This post is part of Beth Fish Reads' Weekend Cooking. If you have anything related to food, cookbook reviews, novel or non-fiction book reviews, recipes, movie reviews, etc., head over to Beth Fish Reads and add your post. Or, if you want to read food related posts, head over to read what some interesting people have to say about food!
I've read and enjoyed several of Chris Bohjalian's novels, including Midwives, The Double Bind, and Secrets of Eden. His books are thought provoking, with characters who are three-dimensional and complicated, and I get lost in the worlds he creates.

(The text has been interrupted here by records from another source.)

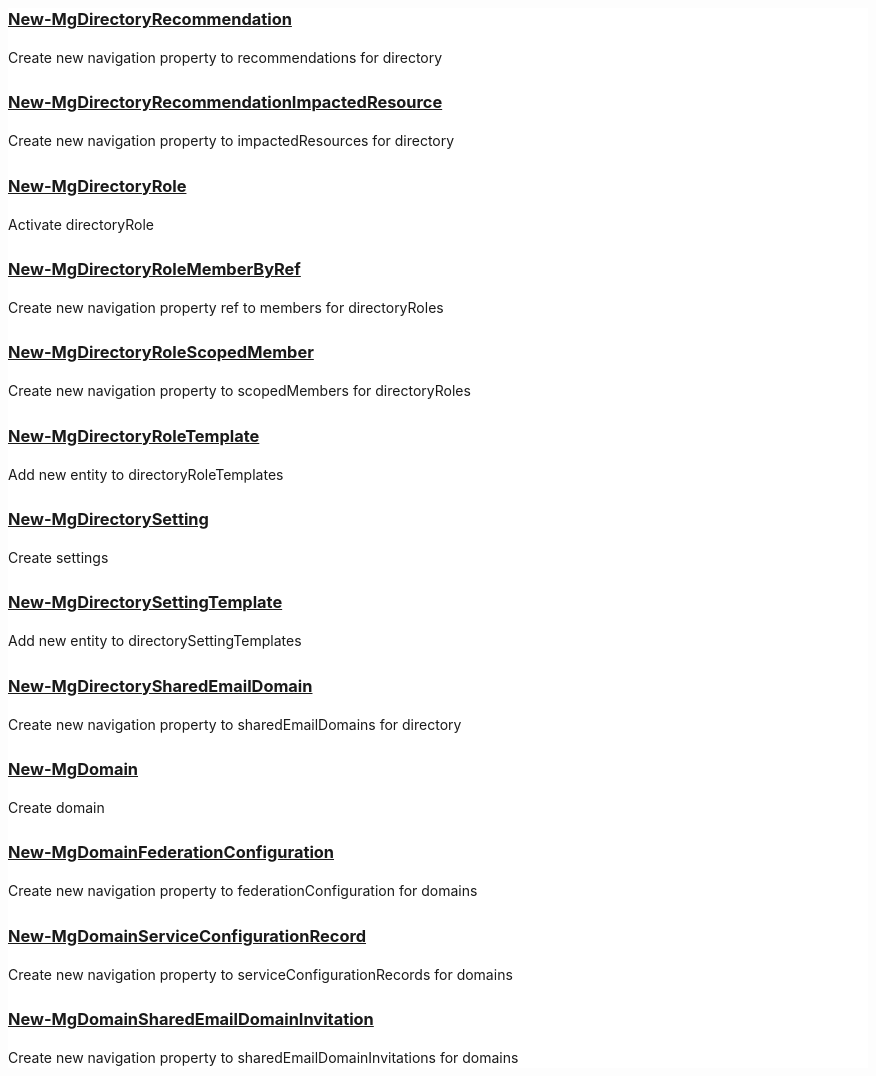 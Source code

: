 ### [New-MgDirectoryRecommendation](New-MgDirectoryRecommendation.md)
Create new navigation property to recommendations for directory

### [New-MgDirectoryRecommendationImpactedResource](New-MgDirectoryRecommendationImpactedResource.md)
Create new navigation property to impactedResources for directory

### [New-MgDirectoryRole](New-MgDirectoryRole.md)
Activate directoryRole

### [New-MgDirectoryRoleMemberByRef](New-MgDirectoryRoleMemberByRef.md)
Create new navigation property ref to members for directoryRoles

### [New-MgDirectoryRoleScopedMember](New-MgDirectoryRoleScopedMember.md)
Create new navigation property to scopedMembers for directoryRoles

### [New-MgDirectoryRoleTemplate](New-MgDirectoryRoleTemplate.md)
Add new entity to directoryRoleTemplates

### [New-MgDirectorySetting](New-MgDirectorySetting.md)
Create settings

### [New-MgDirectorySettingTemplate](New-MgDirectorySettingTemplate.md)
Add new entity to directorySettingTemplates

### [New-MgDirectorySharedEmailDomain](New-MgDirectorySharedEmailDomain.md)
Create new navigation property to sharedEmailDomains for directory

### [New-MgDomain](New-MgDomain.md)
Create domain

### [New-MgDomainFederationConfiguration](New-MgDomainFederationConfiguration.md)
Create new navigation property to federationConfiguration for domains

### [New-MgDomainServiceConfigurationRecord](New-MgDomainServiceConfigurationRecord.md)
Create new navigation property to serviceConfigurationRecords for domains

### [New-MgDomainSharedEmailDomainInvitation](New-MgDomainSharedEmailDomainInvitation.md)
Create new navigation property to sharedEmailDomainInvitations for domains
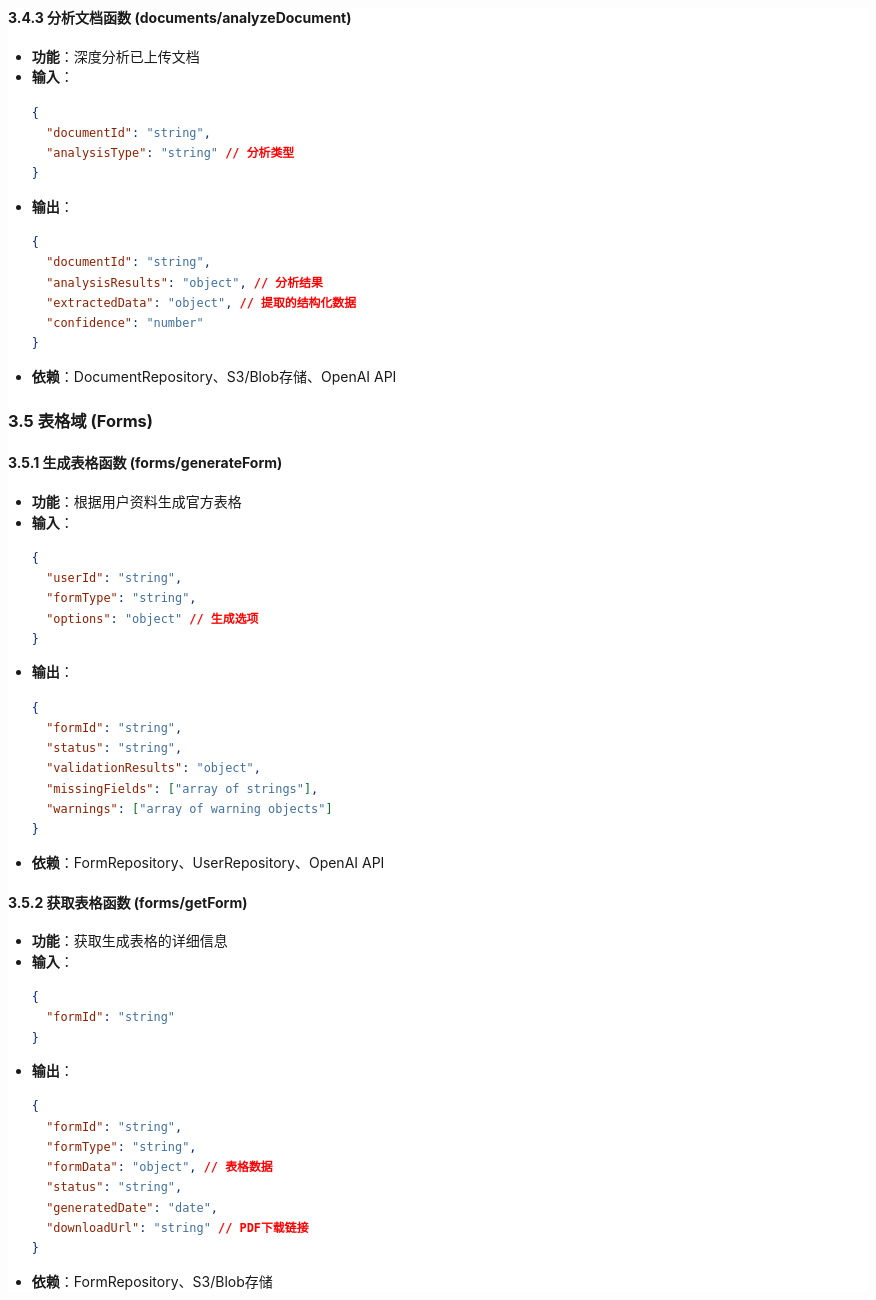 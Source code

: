 #### 3.4.3 分析文档函数 (documents/analyzeDocument)
- **功能**：深度分析已上传文档
- **输入**：
  ```json
  {
    "documentId": "string",
    "analysisType": "string" // 分析类型
  }
  ```
- **输出**：
  ```json
  {
    "documentId": "string",
    "analysisResults": "object", // 分析结果
    "extractedData": "object", // 提取的结构化数据
    "confidence": "number"
  }
  ```
- **依赖**：DocumentRepository、S3/Blob存储、OpenAI API

### 3.5 表格域 (Forms)

#### 3.5.1 生成表格函数 (forms/generateForm)
- **功能**：根据用户资料生成官方表格
- **输入**：
  ```json
  {
    "userId": "string",
    "formType": "string",
    "options": "object" // 生成选项
  }
  ```
- **输出**：
  ```json
  {
    "formId": "string",
    "status": "string",
    "validationResults": "object",
    "missingFields": ["array of strings"],
    "warnings": ["array of warning objects"]
  }
  ```
- **依赖**：FormRepository、UserRepository、OpenAI API

#### 3.5.2 获取表格函数 (forms/getForm)
- **功能**：获取生成表格的详细信息
- **输入**：
  ```json
  {
    "formId": "string"
  }
  ```
- **输出**：
  ```json
  {
    "formId": "string",
    "formType": "string",
    "formData": "object", // 表格数据
    "status": "string",
    "generatedDate": "date",
    "downloadUrl": "string" // PDF下载链接
  }
  ```
- **依赖**：FormRepository、S3/Blob存储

While reading his latest novel, The Sandcastle Girls, which I think may be his best one yet, I came across an excerpt that fits beautifully within the Weekend Cooking meme. Laura Petrosian is a novelist, whose grandfather is Armenian, and here she describes making a cheese boreg, a puff pastry filled with cheeses.
"Among the strangest, most unexpected elements deep within my DNA is the reality that I am able to work seamlessly with phyllo dough. In all other ways I am an unbelievably bad cook and my kitchen is a very scary place. I am just like my mother in that regard. I cannot bake a cake unless it comes from a mix, I have never roasted a turkey that did not wind up dry as a bloated vacuum bag, and my rice is either soggy or burned. The inside bottoms of a lot of my pots and pans have been scorched black.
And yet I am capable of producing savory cheese triangles that are flaky on the outside, moist on the inside, and aesthetically perfect- each an obtuse isosceles with crisp edges and sharp points. The Armenian name for the cheese triangle is boreg, and it was my aunt- my father's much younger sister- who taught me to make them. What makes their preparation such a culinary tightrope has nothing to do with the filling; that's easy. In the recipe my aunt shared with me, it was simply feta cheese, parsley, diced scallions, eggs and black pepper. What makes the boreg such a feat is the necessity of working with phyllo dough, each sheet as thin as a tissue. Phyllo is the Greek word for "leaf", and the sheets dry out and become brittle- and, thus, completely useless- moments after being exposed to the air. Phyllo can be demanding for even a seasoned baker. And so, in theory, working with the stuff should be a nightmare for a hook-handed chef like me, and the kitchen should become a Hades-like inferno of frustration. But it's not. I seem to be able to thaw phyllo, fill it, and fold it. I seem to know precisely how much browned butter to paint on each sheet."Here is a link to a recipe from the website Armenian Food.
The Sandcastle Girls tells two stories, one set in Syria in 1915, during the genocide of Armenians. Young Elizabeth Endicott has traveled with her father and the Friends of Armenia from Boston to bring food and medicine to the refugees. She is horrified by what she sees and what the world does not know about, the extermination of an entire people. She falls in love with Armen, an Armenian engineer who has lost his wife and young daughter to the slaughter. Along with the American consul, Elizabeth tries to save whom she can and help tell the true story of what is happening.
In 2012, Elizabeth's granddaughter, Laura, is trying to find out about her Armenian heritage when a friend tells her that she has seen a photograph of Laura's grandmother in a museum exhibit. Laura goes there and discovers a secret that colors her family's life.
It's an incredibly emotional and moving novel, and one that I could not put down. My review will be posted soon.